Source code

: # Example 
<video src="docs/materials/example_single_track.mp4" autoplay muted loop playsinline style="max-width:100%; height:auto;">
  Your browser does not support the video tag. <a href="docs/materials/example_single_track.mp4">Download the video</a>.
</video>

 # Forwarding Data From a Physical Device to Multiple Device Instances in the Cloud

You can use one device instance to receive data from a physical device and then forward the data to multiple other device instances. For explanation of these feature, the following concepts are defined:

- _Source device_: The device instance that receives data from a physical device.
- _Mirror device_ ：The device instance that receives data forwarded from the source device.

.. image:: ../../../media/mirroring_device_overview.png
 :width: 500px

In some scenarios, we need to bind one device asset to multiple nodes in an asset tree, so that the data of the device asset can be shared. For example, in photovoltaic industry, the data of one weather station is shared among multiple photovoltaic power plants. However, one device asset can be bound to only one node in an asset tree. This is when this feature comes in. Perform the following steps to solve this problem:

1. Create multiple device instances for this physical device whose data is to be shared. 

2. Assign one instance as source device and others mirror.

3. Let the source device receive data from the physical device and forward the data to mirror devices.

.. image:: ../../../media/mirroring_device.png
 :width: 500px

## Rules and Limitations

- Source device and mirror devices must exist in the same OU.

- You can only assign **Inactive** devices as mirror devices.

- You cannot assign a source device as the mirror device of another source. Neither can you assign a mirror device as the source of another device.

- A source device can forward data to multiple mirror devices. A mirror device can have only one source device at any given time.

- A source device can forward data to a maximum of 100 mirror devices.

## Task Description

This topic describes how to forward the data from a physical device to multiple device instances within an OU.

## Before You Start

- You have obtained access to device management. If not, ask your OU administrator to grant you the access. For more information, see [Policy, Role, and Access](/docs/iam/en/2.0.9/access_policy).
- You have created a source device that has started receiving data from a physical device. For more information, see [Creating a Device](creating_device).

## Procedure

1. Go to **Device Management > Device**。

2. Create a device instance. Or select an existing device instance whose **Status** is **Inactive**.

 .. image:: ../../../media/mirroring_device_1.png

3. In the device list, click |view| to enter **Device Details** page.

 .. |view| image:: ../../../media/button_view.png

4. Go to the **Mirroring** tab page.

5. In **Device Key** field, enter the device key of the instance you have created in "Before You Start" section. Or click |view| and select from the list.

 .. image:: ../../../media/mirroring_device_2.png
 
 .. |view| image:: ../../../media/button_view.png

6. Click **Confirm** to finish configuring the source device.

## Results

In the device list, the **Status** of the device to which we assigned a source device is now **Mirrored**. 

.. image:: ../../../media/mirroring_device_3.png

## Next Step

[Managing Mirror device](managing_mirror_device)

══════

*Work item:*
A word-for-word copy of the data above is the goal, so set it all down again.

*Result for this exercise:*
Source code

: # Example 
<video src="docs/materials/example_single_track.mp4" autoplay muted loop playsinline style="max-width:100%; height:auto;">
  Your browser does not support the video tag. <a href="docs/materials/example_single_track.mp4">Download the video</a>.
</video>

 # Forwarding Data From a Physical Device to Multiple Device Instances in the Cloud

You can use one device instance to receive data from a physical device and then forward the data to multiple other device instances. For explanation of these feature, the following concepts are defined:

- _Source device_: The device instance that receives data from a physical device.
- _Mirror device_ ：The device instance that receives data forwarded from the source device.

.. image:: ../../../media/mirroring_device_overview.png
 :width: 500px

In some scenarios, we need to bind one device asset to multiple nodes in an asset tree, so that the data of the device asset can be shared. For example, in photovoltaic industry, the data of one weather station is shared among multiple photovoltaic power plants. However, one device asset can be bound to only one node in an asset tree. This is when this feature comes in. Perform the following steps to solve this problem:

1. Create multiple device instances for this physical device whose data is to be shared. 

2. Assign one instance as source device and others mirror.

3. Let the source device receive data from the physical device and forward the data to mirror devices.

.. image:: ../../../media/mirroring_device.png
 :width: 500px

## Rules and Limitations

- Source device and mirror devices must exist in the same OU.

- You can only assign **Inactive** devices as mirror devices.

- You cannot assign a source device as the mirror device of another source. Neither can you assign a mirror device as the source of another device.

- A source device can forward data to multiple mirror devices. A mirror device can have only one source device at any given time.

- A source device can forward data to a maximum of 100 mirror devices.

## Task Description

This topic describes how to forward the data from a physical device to multiple device instances within an OU.

## Before You Start

- You have obtained access to device management. If not, ask your OU administrator to grant you the access. For more information, see [Policy, Role, and Access](/docs/iam/en/2.0.9/access_policy).
- You have created a source device that has started receiving data from a physical device. For more information, see [Creating a Device](creating_device).

## Procedure

1. Go to **Device Management > Device**。

2. Create a device instance. Or select an existing device instance whose **Status** is **Inactive**.

 .. image:: ../../../media/mirroring_device_1.png

3. In the device list, click |view| to enter **Device Details** page.

 .. |view| image:: ../../../media/button_view.png

4. Go to the **Mirroring** tab page.

5. In **Device Key** field, enter the device key of the instance you have created in "Before You Start" section. Or click |view| and select from the list.

 .. image:: ../../../media/mirroring_device_2.png
 
 .. |view| image:: ../../../media/button_view.png

6. Click **Confirm** to finish configuring the source device.

## Results

In the device list, the **Status** of the device to which we assigned a source device is now **Mirrored**. 

.. image:: ../../../media/mirroring_device_3.png

## Next Step

[Managing Mirror device](managing_mirror_device)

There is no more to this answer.